*Exercise directions*. Repeat only the stretch of lines below that runs from the line with "### Enter your domain and server hostname" through the line with "### Enable DKIM, SPF and DMARC", unaltered.

*Provided data*.

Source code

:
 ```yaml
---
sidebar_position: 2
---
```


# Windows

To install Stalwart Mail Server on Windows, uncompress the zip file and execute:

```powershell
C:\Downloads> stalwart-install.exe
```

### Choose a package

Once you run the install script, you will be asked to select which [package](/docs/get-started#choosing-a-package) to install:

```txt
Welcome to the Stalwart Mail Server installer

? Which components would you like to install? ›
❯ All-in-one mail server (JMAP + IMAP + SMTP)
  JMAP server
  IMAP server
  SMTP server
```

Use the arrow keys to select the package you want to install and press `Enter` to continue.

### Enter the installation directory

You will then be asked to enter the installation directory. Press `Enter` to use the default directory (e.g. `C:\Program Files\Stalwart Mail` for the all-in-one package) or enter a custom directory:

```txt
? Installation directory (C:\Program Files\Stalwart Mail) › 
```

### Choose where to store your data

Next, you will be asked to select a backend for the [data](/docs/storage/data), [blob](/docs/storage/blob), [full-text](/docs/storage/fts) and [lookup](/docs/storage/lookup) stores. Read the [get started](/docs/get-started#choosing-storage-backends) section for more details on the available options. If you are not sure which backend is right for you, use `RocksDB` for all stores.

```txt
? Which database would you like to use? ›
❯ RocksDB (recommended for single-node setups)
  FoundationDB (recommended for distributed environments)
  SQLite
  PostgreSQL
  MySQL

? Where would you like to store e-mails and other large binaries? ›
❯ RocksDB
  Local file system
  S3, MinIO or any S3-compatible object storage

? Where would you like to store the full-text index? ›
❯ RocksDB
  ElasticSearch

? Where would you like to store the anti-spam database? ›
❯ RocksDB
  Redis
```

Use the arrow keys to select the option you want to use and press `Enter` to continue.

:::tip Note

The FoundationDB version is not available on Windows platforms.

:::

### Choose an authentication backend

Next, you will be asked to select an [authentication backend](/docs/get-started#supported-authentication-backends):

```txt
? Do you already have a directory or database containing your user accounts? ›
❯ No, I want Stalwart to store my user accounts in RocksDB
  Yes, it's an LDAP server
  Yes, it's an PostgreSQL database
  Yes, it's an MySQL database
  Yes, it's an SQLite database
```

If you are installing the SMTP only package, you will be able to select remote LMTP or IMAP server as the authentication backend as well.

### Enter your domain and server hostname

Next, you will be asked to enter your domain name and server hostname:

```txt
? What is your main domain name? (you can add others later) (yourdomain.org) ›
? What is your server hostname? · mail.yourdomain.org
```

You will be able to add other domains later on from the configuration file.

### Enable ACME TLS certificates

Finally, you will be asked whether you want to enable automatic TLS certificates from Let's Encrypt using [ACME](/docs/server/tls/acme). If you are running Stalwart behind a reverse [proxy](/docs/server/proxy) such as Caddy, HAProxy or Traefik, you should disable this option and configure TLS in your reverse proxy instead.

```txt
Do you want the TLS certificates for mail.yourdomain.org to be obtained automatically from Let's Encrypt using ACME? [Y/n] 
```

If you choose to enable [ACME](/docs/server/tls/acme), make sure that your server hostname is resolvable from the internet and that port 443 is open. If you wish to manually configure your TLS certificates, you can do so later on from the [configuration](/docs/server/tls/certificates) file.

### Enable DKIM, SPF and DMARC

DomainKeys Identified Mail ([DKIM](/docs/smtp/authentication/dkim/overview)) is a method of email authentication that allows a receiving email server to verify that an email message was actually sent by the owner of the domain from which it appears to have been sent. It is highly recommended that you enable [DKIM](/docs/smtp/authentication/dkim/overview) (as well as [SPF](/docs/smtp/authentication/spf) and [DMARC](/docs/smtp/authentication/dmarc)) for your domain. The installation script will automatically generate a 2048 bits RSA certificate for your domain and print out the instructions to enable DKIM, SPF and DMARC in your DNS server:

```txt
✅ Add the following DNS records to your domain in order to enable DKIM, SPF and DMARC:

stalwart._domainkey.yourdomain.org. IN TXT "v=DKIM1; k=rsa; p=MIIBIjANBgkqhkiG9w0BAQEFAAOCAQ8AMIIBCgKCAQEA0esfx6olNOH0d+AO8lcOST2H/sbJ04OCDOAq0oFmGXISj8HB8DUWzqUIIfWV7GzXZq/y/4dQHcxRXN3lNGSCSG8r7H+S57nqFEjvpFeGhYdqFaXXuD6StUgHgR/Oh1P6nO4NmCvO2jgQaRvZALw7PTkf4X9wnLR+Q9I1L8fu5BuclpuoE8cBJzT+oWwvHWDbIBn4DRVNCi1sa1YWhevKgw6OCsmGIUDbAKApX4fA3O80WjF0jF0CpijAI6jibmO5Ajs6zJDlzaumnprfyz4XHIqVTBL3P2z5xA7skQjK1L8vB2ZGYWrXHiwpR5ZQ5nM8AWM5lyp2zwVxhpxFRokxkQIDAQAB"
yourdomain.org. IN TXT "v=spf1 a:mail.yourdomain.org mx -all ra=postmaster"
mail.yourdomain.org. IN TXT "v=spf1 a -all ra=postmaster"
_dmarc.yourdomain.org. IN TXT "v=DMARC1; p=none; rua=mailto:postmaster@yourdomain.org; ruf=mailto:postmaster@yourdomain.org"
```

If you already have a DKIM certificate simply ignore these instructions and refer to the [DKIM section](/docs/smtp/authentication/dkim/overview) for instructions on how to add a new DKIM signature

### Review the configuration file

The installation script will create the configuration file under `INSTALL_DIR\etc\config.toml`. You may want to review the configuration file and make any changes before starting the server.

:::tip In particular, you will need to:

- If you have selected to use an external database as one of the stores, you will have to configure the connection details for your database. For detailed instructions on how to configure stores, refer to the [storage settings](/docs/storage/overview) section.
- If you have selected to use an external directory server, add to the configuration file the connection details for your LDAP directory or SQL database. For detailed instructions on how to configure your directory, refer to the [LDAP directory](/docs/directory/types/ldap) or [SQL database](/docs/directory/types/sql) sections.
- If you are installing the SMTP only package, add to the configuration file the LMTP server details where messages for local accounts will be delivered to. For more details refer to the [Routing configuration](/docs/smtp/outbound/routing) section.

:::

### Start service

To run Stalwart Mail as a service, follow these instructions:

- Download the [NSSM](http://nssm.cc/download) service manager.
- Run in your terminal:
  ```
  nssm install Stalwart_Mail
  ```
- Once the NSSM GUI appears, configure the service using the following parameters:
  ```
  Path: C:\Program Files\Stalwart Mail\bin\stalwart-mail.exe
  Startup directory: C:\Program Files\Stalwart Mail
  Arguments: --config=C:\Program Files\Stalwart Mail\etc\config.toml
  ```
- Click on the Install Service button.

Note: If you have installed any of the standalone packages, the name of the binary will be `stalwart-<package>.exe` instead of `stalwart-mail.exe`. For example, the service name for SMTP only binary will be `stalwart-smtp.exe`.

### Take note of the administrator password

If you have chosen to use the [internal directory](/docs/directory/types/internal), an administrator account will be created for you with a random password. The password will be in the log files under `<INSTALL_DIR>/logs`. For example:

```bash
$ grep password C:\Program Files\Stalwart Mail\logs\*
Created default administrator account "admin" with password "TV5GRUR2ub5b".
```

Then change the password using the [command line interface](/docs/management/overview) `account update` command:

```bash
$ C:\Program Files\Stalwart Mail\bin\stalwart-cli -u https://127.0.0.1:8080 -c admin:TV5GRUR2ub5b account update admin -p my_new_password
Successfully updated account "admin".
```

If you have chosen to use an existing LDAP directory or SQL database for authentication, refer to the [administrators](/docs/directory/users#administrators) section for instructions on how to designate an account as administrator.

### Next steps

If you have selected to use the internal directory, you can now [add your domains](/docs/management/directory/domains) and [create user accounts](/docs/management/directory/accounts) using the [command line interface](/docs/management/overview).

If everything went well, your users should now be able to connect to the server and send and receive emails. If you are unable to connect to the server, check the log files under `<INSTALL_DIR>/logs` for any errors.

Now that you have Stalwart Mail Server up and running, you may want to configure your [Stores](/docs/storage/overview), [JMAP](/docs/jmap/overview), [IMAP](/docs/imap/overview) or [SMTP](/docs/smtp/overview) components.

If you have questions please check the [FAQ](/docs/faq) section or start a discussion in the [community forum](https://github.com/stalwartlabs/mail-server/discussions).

*Exercise solution*.
### Enter your domain and server hostname

Next, you will be asked to enter your domain name and server hostname:

```txt
? What is your main domain name? (you can add others later) (yourdomain.org) ›
? What is your server hostname? · mail.yourdomain.org
```

You will be able to add other domains later on from the configuration file.

### Enable ACME TLS certificates

Finally, you will be asked whether you want to enable automatic TLS certificates from Let's Encrypt using [ACME](/docs/server/tls/acme). If you are running Stalwart behind a reverse [proxy](/docs/server/proxy) such as Caddy, HAProxy or Traefik, you should disable this option and configure TLS in your reverse proxy instead.

```txt
Do you want the TLS certificates for mail.yourdomain.org to be obtained automatically from Let's Encrypt using ACME? [Y/n] 
```

If you choose to enable [ACME](/docs/server/tls/acme), make sure that your server hostname is resolvable from the internet and that port 443 is open. If you wish to manually configure your TLS certificates, you can do so later on from the [configuration](/docs/server/tls/certificates) file.

### Enable DKIM, SPF and DMARC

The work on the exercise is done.